Par ailleurs, cet article renforce les obligations d'information du maire, en prévoyant que celui-ci devra communiquer au conseil municipal et laisser à la disposition des usagers la note établie annuellement par l'agence de l'eau sur les redevances acquittées par les abonnés et sur la réalisation, par cette dernière, de son programme pluriannuel d'intervention26(*).

Il permet enfin de rectifier une omission et de donner une base légale à l'action des associations syndicales libres en matière de distribution de l'eau. La loi sur l'eau et les milieux aquatiques du 30 décembre 2006 avait en effet omis de mentionner les compétences de ces dernières : l'article L. 2224-7-1 du code général des collectivités territoriales est donc modifié afin qu'elles puissent continuer à assumer les missions qui leur sont confiées par les communes.

· La position de votre commission des lois :

Votre commission a donné un avis favorable à l'adoption de l'article 58 sans modification.

* 19 Directive 2000/60/CE du Parlement européen et du Conseil du 23 octobre 2000 établissant un cadre pour une politique communautaire dans le domaine de l'eau.

* 20 Article L. 213-12 du code de l'environnement.

* 21 Articles L. 212-4 et L. 213-12 du code de l'environnement.

* 22 Leur périmètre doit obligatoirement couvrir celui d'un bassin ou d'un sous-bassin versant.

* 23 Les compétences dites « optionnelles » sont contenues dans une liste de six compétences, dont trois doivent être exercées par les communautés en lieu et place des communes : II de l'article L. 5216-5 du code général des collectivités territoriales.

* 24 Il s'agit des « zones où des mesures doivent être prises pour limiter l'imperméabilisation des sols et pour assurer la maîtrise du débit et de l'écoulement des eaux pluviales et de ruissellement » et des « zones où il est nécessaire de prévoir des installations pour assurer la collecte, le stockage éventuel et, en tant que de besoin, le traitement des eaux pluviales et de ruissellement lorsque la pollution qu'elles apportent au milieu aquatique risque de nuire gravement à l'efficacité des dispositifs d'assainissement » ; ces zones doivent être délimitées par les communes ou leurs établissements publics de coopération en application des dispositions de l'article L. 2224-10 du code général des collectivités territoriales.

* 25 Ce délai de quatre ans est déjà prévu par le droit en vigueur : article L. 1331-1-1 du code l'environnement.
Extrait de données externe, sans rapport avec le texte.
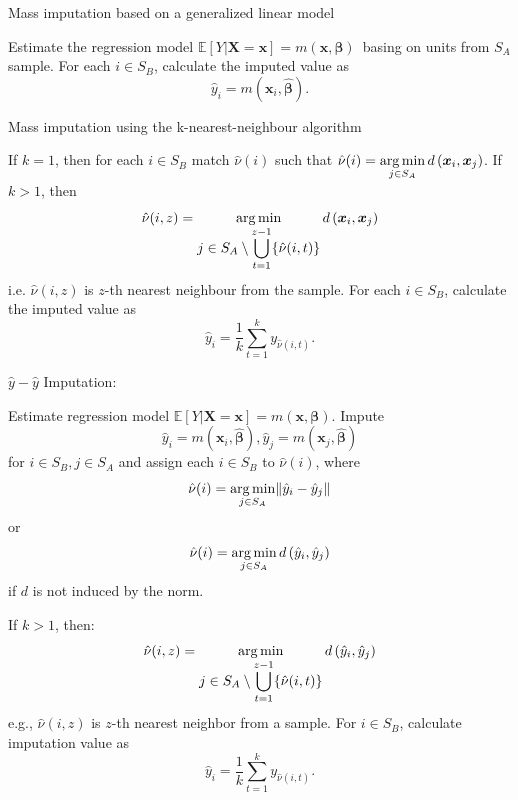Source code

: \documentclass[
]{jss}
\begin{document}
\begin{algorithm}[ht!]
\caption{Mass imputation based on a generalized linear model}
\label{algo-1}
\begin{algorithmic}[1]
 \State Estimate the regression model $\mathbb{E}[Y|\boldsymbol{X}=\boldsymbol{x}]=m(\boldsymbol{x}, \boldsymbol{\beta})$\ basing on units from $S_A$ sample.
 \State For each $i \in S_B$, calculate the imputed value as
 $$
 \hat{y}_i = m\left(\boldsymbol{x}_{i},\hat{\boldsymbol{\beta}}\right).
 $$
\end{algorithmic}
\end{algorithm}

\begin{algorithm}[ht!]
\caption{Mass imputation using the k-nearest-neighbour algorithm}
\label{algo-2}
\begin{algorithmic}[1]
\State If $k=1$, then for each $i \in S_B$ match $\hat{\nu}(i)$ such that
$\displaystyle \hat{\nu}(i)=
\operatornamewithlimits{arg\,min}_{j\in S_{A}}d\left(\boldsymbol{x}_i,\boldsymbol{x}_j\right)$.
\State If $k>1$, then
$$\hat{\nu}(i, z) = \operatornamewithlimits{arg\,min}_{\displaystyle j\in S_{A}\setminus\bigcup_{t=1}^{z-1}
\{\hat{\nu}(i, t)\}} d\left(\boldsymbol{x}_i, \boldsymbol{x}_j\right)$$
i.e. $\hat{\nu}(i, z)$ is $z$-th nearest neighbour from the sample.\;
\State For each $i \in S_B$, calculate the imputed value as
$$
\hat{y}_i = \frac{1}{k}\sum_{t=1}^{k}y_{\hat{\nu}(i, t)}.
$$
\end{algorithmic}
\end{algorithm}

\begin{algorithm}[ht!]
\caption{$\hat{y}-\hat{y}$ Imputation:}
\label{algo-3}
\begin{algorithmic}[1]
\State Estimate regression model $\mathbb{E}[Y|\boldsymbol{X}=\boldsymbol{x}]=m(\boldsymbol{x}, \boldsymbol{\beta})$.\;
\State Impute $$\hat{y}_{i}=m\left(\boldsymbol{x}_{i},\hat{\boldsymbol{\beta}}\right), 
\hat{y}_{j}=m\left(\boldsymbol{x}_{j},\hat{\boldsymbol{\beta}}\right)$$
for $i\in S_{B}, j\in S_{A}$ and assign each 
$i\in S_{B}$ to $\hat{\nu}(i)$, where
$$\displaystyle \hat{\nu}(i)=
\operatornamewithlimits{arg\,min}_{j\in S_{A}}\lVert \hat{y}_{i}-\hat{y}_{j}\rVert$$ or
$$\displaystyle \hat{\nu}(i)=
\operatornamewithlimits{arg\,min}_{j\in S_{A}}d\left(\hat{y}_{i},\hat{y}_{j}\right)$$ if $d$ is not induced by the norm.\;

\State If $k>1$, then:
$$\hat{\nu}(i, z) = \operatornamewithlimits{arg\,min}_{\displaystyle j\in S_{A}\setminus\bigcup_{t=1}^{z-1}
\{\hat{\nu}(i, t)\}} d\left(\hat{y}_{i},\hat{y}_{j}\right)$$
e.g., $\hat{\nu}(i, z)$ is $z$-th nearest neighbor from a sample.\;
\State For $i \in S_B$, calculate imputation value as 
$$
\hat{y}_i = \frac{1}{k}\sum_{t=1}^{k}y_{\hat{\nu}(i, t)}.
$$
\end{algorithmic}
\end{algorithm}
\end{document}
* 26 Ce programme, consacré par la loi n°2006-1772 du 20 décembre 2006 sur l'eau et les milieux aquatiques et inséré à l'article L. 213-9-1 du code de l'environnement, « détermine les domaines et les conditions de son action et prévoit le montant des dépenses et des recettes nécessaires à sa mise en oeuvre ». Les orientations prioritaires du programme pluriannuel des agences de l'eau, ainsi que le plafond de leurs dépenses, sont fixées par le Parlement.